Meclis Başkanı Yılmaz: Bu vatanın sahibi gül bahçesine girercesine şehit olanlardır

'TBMM, toplumsal güven ve barışın sağlanabilmesinin yegane adresidir'

20 Eylül 2015 20:48

Başbakan Ahmet Davutoğlu, ve Cumhurbaşkanı Tayyip Erdoğan'ın da katıldığı katıldığı ''Milyonlarca Nefes Teröre Karşı Tek Ses'' mitinginde konuşan TBMM Başkanı İsmet Yılmaz "Bu vatanın sahibi gül bahçesine girercesine şehit olanlardır" dedi. 

"TBMM, toplumsal güven ve barışın sağlanabilmesinin yegane adresidir" ifadelerini kullanan Yılmaz'ın konuşmasından satır başları şöyle: 

Aziz İstanbul... Bugün yine barış ve adalet arayışı için nefes nefese, gönül gönüle vermeye gelmiş aziz İstanbullular... Aziz milletim, hepinizi saygıyla muhabbetle selamlıyorum. Şimdi karşımda Albayraklarıyla, bir Albayrak bahçesi kurmuş olan her bir kardeşimin nefesini nefesimde, yüreğini yüreğimde hissediyorum. Evet, bu ne muhteşem bir manzara, bu ne muhteşem bir buluşma, bu ne güzel bayrak, bu ne güzel millet, bu ne güzel kardeşlik.

Hangi milletin böyle tek yürek gibi çarpan kardeşleri, fertleri var? Allah sizden razı olsun. Nefesimize nefes katan herkesten razı olsun. Bu muhteşem kalabalık içinde bir kısmınız Fırat Dicle’de Kürtçe türkülerle büyüdünüz, bir kısmınız Meriç’te Rumca lehçesi türkülerle büyüdünüz. Ama bugün Kafkasya çocukları, Rumeli çocukları, Mezopotamya çocukları tek bir nefes... O nefes kelime-i tevhid ile birlikte kardeşlik diyor. Her birinizin nefesinizi hissediyorum. Burada sadece kardeşlik nefesi var. Sadece Yenikapı meydanındaki milyonlarca nefes değil, 78 milyonu temsil ediyorsunuz. Burada şehitlerin nefesi var. 
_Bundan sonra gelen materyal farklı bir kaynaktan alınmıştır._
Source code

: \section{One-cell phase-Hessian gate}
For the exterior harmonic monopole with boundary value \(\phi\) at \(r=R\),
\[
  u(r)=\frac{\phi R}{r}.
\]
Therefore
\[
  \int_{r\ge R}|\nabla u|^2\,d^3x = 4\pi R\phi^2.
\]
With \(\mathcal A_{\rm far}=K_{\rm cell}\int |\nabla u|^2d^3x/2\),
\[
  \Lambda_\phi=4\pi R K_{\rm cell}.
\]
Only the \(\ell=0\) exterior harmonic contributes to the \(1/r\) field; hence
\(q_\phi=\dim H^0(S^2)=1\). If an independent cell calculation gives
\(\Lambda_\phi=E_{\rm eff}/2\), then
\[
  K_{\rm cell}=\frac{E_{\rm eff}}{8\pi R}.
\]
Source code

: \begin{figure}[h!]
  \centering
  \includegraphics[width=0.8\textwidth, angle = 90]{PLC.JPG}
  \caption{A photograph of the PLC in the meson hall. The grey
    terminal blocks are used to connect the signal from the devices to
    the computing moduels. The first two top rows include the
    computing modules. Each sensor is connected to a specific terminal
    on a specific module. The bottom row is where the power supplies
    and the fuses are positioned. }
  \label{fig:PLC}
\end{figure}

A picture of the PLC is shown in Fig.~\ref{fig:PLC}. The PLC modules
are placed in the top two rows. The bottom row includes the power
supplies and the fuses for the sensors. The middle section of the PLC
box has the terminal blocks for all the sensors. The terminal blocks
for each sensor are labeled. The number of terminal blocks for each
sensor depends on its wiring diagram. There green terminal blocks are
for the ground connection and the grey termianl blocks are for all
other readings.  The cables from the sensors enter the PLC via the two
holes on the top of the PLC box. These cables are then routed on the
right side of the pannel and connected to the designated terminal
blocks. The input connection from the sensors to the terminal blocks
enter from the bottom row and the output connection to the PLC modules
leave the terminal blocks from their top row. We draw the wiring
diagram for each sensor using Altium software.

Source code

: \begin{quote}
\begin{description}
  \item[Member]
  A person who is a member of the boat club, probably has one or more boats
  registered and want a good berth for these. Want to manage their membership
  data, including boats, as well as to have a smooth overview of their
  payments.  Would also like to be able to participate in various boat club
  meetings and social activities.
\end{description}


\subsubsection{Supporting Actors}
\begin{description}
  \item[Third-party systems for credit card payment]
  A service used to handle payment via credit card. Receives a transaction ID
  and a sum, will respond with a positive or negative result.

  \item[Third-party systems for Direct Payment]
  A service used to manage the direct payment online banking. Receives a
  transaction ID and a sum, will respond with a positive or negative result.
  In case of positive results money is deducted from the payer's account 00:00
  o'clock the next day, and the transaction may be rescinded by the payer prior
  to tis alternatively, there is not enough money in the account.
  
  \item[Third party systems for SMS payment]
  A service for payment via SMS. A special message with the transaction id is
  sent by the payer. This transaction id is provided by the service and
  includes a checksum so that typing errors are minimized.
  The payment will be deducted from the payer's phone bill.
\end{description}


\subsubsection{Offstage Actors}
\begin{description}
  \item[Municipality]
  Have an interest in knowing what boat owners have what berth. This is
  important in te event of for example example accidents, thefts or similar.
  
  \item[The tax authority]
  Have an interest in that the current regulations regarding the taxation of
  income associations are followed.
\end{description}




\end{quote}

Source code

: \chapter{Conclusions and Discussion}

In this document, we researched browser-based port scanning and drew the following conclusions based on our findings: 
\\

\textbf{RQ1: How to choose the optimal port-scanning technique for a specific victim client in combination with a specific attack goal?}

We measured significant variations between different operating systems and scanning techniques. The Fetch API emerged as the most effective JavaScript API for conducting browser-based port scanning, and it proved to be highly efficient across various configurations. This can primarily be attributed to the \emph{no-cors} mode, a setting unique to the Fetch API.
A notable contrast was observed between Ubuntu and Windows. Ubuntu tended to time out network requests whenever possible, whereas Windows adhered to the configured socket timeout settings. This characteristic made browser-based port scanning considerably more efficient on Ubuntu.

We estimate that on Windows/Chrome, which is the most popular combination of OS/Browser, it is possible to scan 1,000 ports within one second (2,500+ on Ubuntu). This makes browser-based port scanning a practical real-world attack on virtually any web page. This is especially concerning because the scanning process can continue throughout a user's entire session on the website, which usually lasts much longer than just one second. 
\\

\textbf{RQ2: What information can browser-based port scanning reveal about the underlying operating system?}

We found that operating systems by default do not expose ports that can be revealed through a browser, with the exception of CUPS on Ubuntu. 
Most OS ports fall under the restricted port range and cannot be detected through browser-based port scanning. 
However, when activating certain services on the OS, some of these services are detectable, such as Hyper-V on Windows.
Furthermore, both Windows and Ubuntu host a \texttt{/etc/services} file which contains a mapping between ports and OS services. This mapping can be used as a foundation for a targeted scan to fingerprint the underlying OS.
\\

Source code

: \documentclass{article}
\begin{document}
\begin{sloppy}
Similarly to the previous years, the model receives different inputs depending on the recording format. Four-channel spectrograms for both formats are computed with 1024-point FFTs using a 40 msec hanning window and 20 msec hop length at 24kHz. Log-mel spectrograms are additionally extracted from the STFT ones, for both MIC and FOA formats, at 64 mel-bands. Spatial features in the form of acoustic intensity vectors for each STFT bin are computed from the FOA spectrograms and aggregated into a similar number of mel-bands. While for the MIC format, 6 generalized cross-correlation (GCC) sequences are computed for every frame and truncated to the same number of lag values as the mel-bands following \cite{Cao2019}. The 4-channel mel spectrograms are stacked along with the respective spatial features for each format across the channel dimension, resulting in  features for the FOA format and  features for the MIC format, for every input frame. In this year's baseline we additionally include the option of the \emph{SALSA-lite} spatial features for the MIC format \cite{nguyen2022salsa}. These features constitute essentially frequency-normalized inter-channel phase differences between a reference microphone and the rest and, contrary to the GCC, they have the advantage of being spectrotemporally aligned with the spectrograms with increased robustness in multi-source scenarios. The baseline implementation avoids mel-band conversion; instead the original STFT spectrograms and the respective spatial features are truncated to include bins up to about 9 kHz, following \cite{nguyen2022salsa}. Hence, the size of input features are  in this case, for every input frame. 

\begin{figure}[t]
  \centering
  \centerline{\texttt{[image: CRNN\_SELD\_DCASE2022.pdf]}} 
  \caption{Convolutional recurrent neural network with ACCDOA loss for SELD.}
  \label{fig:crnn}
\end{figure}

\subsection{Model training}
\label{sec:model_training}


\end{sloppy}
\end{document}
Tarihimizin ve coğrafyamızın özeti olan İstanbul’da milyonlarca yüreğin toplu vurduğunu gösterdiniz. Dosta güven, düşmana kaygı verdiniz. Bu nedenle hepinize ayrı ayrı teşekkür ediyorum. Allah yüzlerinizi ak eylesin. Bu ay yıldıza rengini veren şehitlerimize Allah’tan rahmet diliyorum.

Bizlerin özgürce yaşamasını sağladılar. Ne söylesek az, ne yapsak yetmez. Bu vatanın sahibi, bir gül bahçesine girercesine bu vatan için şehit olanlardır. Bu vatan bize onlardan emanettir.

Çanakkale geçilmez derken de hiç kimsenin dini, mezhebi, etnik kimliği  sorulmadı.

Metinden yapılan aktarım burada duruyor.